Books

Blotter

Originally published on March 17, 2024

The Untold Story of an Acid Medium

Available from The MIT Press, April 30, 2024

Blotter by Erik Davis is the first comprehensive written account of the history, art, and design of LSD blotter paper, the iconic drug delivery device that will perhaps forever be linked to underground psychedelic culture and contemporary street art. Created in collaboration with Mark McCloud’s Institute of Illegal Images, the world’s largest archive of blotter art, Davis’s boldly illustrated exhibition treats his outsider subject with the serious, art-historical respect it deserves, while also staying true to the sense of play, irreverence, and adventure inherent in psychedelic exploration.

Excerpted in the Paris Review:

“LSD’s particular and peculiar relationship to technical mediation is historically situated. First synthesized in 1938 but not tasted until 1943, acid is essentially a creature of the postwar era. As such, it enters the human world alongside an explosion in consumer advertising, the rapid development of electronic and digital media, new polymers, and a host of increasingly cybernetic approaches to the social challenges of control and communication. For many of its early enthusiasts, acid was like a cosmic transistor radio. As Lars Bang Larsen writes, “Hallucinogenic drugs were often understood as new media in the counterculture: only machinic and cybernetic concepts seemed sufficient to address vibrations, intensities, micro speeds, and other challenges to human perception that occur on the trip.” To paraphrase Timothy Leary, LSD seemed to “tune” the dials of perception, altering the ratios of the senses, “turning on” their associational pathways and gradients of intensity. These vibrating modulations in turn catalyzed transpersonal peaks that bloomed as insights, revelations, satoris, “groks.”



The actor and author Peter Coyote, who was a member of the visionary Diggers collective in the Haight during the sixties, wrote that ingesting LSD “changed everything, dissolved the boundaries of self, and placed you at some unlocatable point in the midst of a new world, vast beyond imagining, stripped of language, where new skills of communication were required . . . [because] everything communicated in its own way.” Similarly, Marshall McLuhan, the pop media prophet of the era, told Playboy that LSD mimes the “all at onceness and all at oneness” of the new electronic media environment.

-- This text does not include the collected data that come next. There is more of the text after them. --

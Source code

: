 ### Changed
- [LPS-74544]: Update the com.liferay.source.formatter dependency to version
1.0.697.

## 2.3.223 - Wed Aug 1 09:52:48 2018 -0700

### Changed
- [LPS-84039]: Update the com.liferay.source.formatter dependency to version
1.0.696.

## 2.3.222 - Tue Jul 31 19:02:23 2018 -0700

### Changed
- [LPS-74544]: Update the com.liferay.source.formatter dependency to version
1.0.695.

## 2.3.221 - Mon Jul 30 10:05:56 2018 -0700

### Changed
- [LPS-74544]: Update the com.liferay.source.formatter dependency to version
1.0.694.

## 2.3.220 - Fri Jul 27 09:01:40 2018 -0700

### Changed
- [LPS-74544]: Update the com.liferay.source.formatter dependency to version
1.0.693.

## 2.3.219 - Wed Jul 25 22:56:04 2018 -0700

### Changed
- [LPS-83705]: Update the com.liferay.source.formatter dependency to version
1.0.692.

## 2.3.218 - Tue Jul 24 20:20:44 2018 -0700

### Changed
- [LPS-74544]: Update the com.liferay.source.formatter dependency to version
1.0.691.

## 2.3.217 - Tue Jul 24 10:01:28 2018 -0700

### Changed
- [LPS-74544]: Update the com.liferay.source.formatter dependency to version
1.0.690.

All this set the stage for a kind of technical mysticism that recalls the media theorist Alexander Galloway’s notion of “iridescent” mediation: “communication as luminous immediacy.” Alan Watts, commenting on the question of how often to take LSD, also turned to media metaphors, arguing that when you get the message, you hang up the phone.



“But what if the medium is the message? In other words, what if the self-referentiality of acid consciousness—which can nest chains of Harlem cartoonists like Russian dolls, or loop the act of seeing back into the seer—also absorbs the material medium that delivers the LSD to your nervous system in the first place? Of course, the primary medium of this consciousness is the LSD molecule itself. But unlike macroscopic drugs like cannabis, LSD is so small and so powerful that its consumption almost always requires an inert housing—the water, tablets, sugar cubes, bits of string, or pieces of paper that transport the drug from manufacturer to tripper. In the law, this vehicle is described as the “carrier medium,” an object impregnated with drugs, one that can be sold, seized, presented as evidence, and dissolved into the hearts, minds, and guts of consumers.



“When you print images onto a paper carrier medium, you are adding another layer of mediation to an already loopy transmission. Hence, a meta medium, a liminal genre of print culture that dissolves the boundaries between a postage stamp, a ticket, a bubble gum card, and the communion host. This makes blotter a central if barely recognized artifact of psychedelic print culture, alongside rock posters and underground newspapers and comix, but with the extra ouroboric weirdness that it is designed to be ingested, to disappear. Blotter is the most ephemeral of all psychedelic ephemera. It is produced to be eaten, to blur the divide between object and subject, dissolving material signs and molecules into a phenomenological upsurge of sensory, poetic, and cognitive immediacy.”